Passau sei "schlicht zu sicher" für eine derartige Überwachung
Trotzdem wurde nun erneut über die Videoüberwachung abgestimmt. Ilsanker vermutet, dass man damit Fehler von 2018 beheben und einem Urteil des Verwaltungsgerichtshofs zuvorkommen wolle. In der Beschlussvorlage argumentiert die Stadt, der Wegfall der Corona-Beschränkungen führe wieder zu mehr "sicherheitsrelevanten Vorfällen". Deshalb wolle man das Sicherheitskonzept bestätigen und erweitern. Ilsanker und die GFF sagen, Passau sei "schlicht zu sicher" für eine derartige Überwachung, der Stadtrat werde "in die Irre geführt". In der Beschlussvorlage steht etwa, der VGH wolle wissen, ob der Stadtrat immer noch die Videoüberwachung bejahe. "Das stimmt nicht", sagt Ilsanker. "Der VGH will wissen, auf welcher Grundlage der Stadtrat 2018 die Kameras beschlossen hat." Der VGH setzte der Stadt eine Frist bis 1. Juni, um die Fragen zu beantworten. "Warum also jetzt dieser Beschluss?" Ilsanker hatte erfolglos eine Vertagung beantragt.

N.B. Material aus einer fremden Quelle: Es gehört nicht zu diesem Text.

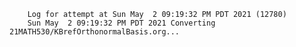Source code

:         Log for attempt at Sun May  2 09:19:32 PM PDT 2021 (12780)
        Sun May  2 09:19:32 PM PDT 2021 Converting 21MATH530/KBrefOrthonormalBasis.org...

Auch in Sachen Kriminalität seien wieder unzureichende und wenig überzeugende Belege vorgelegt worden, kritisiert Ilsanker. "Zwölf Mal seit Installation der Kameras hat die Polizei laut Dupper Aufnahmen angefordert." Beispielsweise bei einem Totschlagsfall. Die Tat ereignete sich laut Ilsanker aber gar nicht direkt im Klostergarten und der Täter habe sich zudem ohnehin gestellt. Die Zahlen reichen außerdem nur bis Juli 2021. Die Stadt argumentiert auch mit der Resonanz der Bevölkerung. Die Rückmeldungen zur Videoüberwachung seien "durchweg positiv" heißt es in der Vorlage. Belege oder eine konkrete Umfrage habe er dazu noch nie gesehen, sagt Ilsanker. "Das ist Prosa."